Emperyalist devletler ve tekeller arasında adeta aşı savaşı sürmekte. Aylardır üretimi yapılan aşılar, kâr ve rekabet nedeniyle başta işçiler olmak üzere, bir türlü halka ulaşamamakta. Hangi aşının kullanılacağı, insan sağlığı açısından değil, fiyat ve kâr oranları üzerinden hesaplanmakta. Örneğin aşının ilk bulunduğu ülke olan Almanya’da kapitalist sisteme has bir rezalet yaşanmaya devam etmekte.

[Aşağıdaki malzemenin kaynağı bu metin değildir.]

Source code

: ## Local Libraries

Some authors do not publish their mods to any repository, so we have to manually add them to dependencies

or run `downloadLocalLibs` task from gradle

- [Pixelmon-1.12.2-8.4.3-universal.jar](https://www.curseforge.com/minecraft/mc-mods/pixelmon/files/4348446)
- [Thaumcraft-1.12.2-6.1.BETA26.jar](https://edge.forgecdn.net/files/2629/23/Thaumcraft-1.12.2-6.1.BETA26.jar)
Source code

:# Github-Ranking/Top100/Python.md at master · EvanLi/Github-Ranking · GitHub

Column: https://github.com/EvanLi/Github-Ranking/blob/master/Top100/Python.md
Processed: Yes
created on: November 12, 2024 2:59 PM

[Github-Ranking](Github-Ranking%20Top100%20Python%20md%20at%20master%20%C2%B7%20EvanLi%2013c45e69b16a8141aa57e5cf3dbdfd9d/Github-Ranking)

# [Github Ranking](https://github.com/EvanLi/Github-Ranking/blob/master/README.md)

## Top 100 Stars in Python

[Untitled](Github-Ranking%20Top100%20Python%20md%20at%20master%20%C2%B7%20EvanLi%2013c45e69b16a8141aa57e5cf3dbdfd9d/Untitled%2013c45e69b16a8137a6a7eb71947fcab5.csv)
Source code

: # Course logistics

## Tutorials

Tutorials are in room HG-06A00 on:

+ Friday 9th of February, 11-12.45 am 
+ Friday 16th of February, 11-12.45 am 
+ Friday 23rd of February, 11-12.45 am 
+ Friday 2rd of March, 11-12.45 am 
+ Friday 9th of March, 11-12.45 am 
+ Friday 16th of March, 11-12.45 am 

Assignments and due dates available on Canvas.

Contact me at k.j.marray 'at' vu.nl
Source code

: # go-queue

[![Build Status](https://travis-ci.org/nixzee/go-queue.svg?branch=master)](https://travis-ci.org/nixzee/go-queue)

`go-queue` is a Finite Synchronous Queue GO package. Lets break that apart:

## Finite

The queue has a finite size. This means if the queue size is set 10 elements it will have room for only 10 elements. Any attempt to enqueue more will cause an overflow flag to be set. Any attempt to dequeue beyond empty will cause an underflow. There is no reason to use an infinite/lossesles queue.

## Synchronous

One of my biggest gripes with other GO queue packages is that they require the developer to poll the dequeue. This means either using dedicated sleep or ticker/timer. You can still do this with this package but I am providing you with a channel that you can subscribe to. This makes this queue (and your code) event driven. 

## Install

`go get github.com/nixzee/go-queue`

Almanya milyonlarca Euro ile araştırmasını desteklediği Biontech firmasının ürettiği aşı için başlangıçta 320 milyon doz için anlaştığını belirtmişti. Ancak sonradan fiyat konusunda anlaşılamadığı ortaya çıktı ve Almanya aşılamada tam bir rezalet yaşadı. Hâlâ halkın sadece %3,5’u aşılanabilmiş durumda.
Dünya çapında BM tarafından kabul edilen 195 ülkeden 111’ine Şubat sonlarında daha hiçbir aşı ulaşmamıştı. Bu durum, emperyalist devletlerin üretilen aşıya el koymalarından kaynaklanmaktadır.
Emperyalist devletler ve tekeller arasında halk sağlığını gözardı eden kâra odaklanmış aşı rekabeti ve kirli pazarlıklar sürerken, toplu işten atmalar da devam etmektedir. Kovid-19’u fırsata çeviren tekeller, adeta işçi çıkarma yarışına girdiler. Emperyalist devletlerin milyarlarca Euro/Dolar aktardığı tekeller, Kovid-19 sürecinde başta dijitalleşme olmak üzere, tekniği daha yoğun kullanarak daha az işçi ile daha fazla üretim yapma çabasını sürdürüyor. Sonuç olarak da tüm sektörlerde yüzbinlerce işçi işten atıldı.
Basına yansıyan bilgilere göre, 2020 yılında banka sektöründe dünya genelinde 70 bin çalışan, Lufthansa 29 bin, IBM’de 10 bin ve otomobil üretim sektöründe tekeller onbinlerce işçiyi çıkarırken, yan sanayiiden sadece Continental en az 30 bin işçiyi çıkardı.
Toplu işten atmalara karşı aktif mücadelenin örgütlenmesi, süren direnişlerle ilişkilenmek ve kurumsal destek sunmak, günün görevleri arasındadır.